- O artista Ryan Preciado apresenta Diary of a Fly, sua exposição na Hollyhock House, obra de Frank Lloyd Wright, em East Hollywood, Los Angeles.
- A mostra reúne esculturas em aço polido, tapeçarias e móveis com influência do design Memphis, integrando-se aos interiores do edifício modernista.
- O eixo criativo, segundo o artista, são suas “esculturas inseguras” que precisam ser úteis, incluindo mobiliário para tornar a experiência mais acessível.
- A mostra sucede a estreia institucional So Near, So Far no Palm Springs Art Museum, em 2024, que explorou a figura do carpinteiro Manuel Sandoval que trabalhou com Wright.
- O projeto também envolve colaborações, como pinturas de Matt Connors, uma partitura de Spencer Gerhardt e têxteis criados com uma família em Oaxaca.
Ryan Preciado traz em Diary of a Fly uma leitura contemporânea da Hollyhock House, de Frank Lloyd Wright, em East Hollywood. A mostra reúne esculturas em aço de alto brilho, tapeçarias e móveis com referências ao design Memphis, dialogando com a obra modernista do imóvel.
Localizada em um patrimônio mundial da UNESCO, a Hollyhock House acolhe as obras do artista de Los Angeles, que já apresentou trabalhos em Palm Springs, Hammer Museum e galerias na cidade.

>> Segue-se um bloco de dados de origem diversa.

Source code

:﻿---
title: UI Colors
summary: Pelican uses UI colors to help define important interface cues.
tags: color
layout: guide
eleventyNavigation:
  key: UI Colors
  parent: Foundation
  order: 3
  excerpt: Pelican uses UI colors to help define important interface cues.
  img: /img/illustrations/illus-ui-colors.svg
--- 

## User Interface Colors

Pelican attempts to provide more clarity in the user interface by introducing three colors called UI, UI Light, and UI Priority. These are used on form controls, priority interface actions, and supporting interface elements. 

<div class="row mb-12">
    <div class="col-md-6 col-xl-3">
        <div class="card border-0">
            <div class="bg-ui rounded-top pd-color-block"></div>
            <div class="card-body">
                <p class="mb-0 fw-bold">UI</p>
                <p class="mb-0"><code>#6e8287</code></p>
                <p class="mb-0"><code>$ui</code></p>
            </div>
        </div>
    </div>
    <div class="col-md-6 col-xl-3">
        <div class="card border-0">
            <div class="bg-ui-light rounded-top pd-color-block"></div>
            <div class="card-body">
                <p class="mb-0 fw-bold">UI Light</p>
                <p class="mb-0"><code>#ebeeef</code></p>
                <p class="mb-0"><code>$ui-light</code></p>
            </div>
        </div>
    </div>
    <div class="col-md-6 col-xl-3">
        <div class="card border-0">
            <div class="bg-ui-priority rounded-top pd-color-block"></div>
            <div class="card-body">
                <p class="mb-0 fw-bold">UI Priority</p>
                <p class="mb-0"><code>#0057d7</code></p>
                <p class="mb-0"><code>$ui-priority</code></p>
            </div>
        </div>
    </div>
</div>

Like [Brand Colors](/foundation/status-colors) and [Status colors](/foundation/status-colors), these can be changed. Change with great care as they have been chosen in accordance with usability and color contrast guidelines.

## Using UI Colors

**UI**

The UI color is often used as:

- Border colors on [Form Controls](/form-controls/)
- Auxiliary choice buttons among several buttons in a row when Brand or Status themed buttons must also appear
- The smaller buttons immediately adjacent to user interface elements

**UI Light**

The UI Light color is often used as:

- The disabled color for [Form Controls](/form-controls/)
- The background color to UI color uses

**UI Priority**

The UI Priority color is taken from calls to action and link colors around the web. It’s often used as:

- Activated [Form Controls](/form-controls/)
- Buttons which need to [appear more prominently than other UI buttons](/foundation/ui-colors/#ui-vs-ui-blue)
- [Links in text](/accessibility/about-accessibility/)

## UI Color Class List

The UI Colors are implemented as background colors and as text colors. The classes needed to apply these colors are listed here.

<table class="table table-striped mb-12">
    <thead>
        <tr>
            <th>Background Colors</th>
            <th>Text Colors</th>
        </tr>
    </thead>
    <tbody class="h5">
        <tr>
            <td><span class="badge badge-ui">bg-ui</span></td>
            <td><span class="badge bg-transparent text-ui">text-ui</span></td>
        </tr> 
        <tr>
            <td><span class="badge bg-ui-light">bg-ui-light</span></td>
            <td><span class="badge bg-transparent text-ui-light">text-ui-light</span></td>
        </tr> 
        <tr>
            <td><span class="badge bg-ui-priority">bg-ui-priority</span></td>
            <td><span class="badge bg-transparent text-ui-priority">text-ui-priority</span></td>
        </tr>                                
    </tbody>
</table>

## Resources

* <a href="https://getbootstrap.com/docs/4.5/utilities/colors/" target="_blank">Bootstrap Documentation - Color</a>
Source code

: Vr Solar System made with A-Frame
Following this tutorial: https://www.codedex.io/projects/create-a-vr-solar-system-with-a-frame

A curadoria envolve a integração entre objetos funcionais e esculturas.
A exposição revela a prática de Preciado, que soma carpintaria, história de materiais e cenas cotidianas para repensar o espaço. As peças convivem com a arquitetura, sem destoar do ritmo de luz e sombra do interior.
Sobre a mostra e a produção: a apresentação inclui também mobiliário, têxteis e peças de design, ampliando o conceito de objeto artístico. O conjunto sugere uma leitura da casa como colaboradora do trabalho, não apenas cenário.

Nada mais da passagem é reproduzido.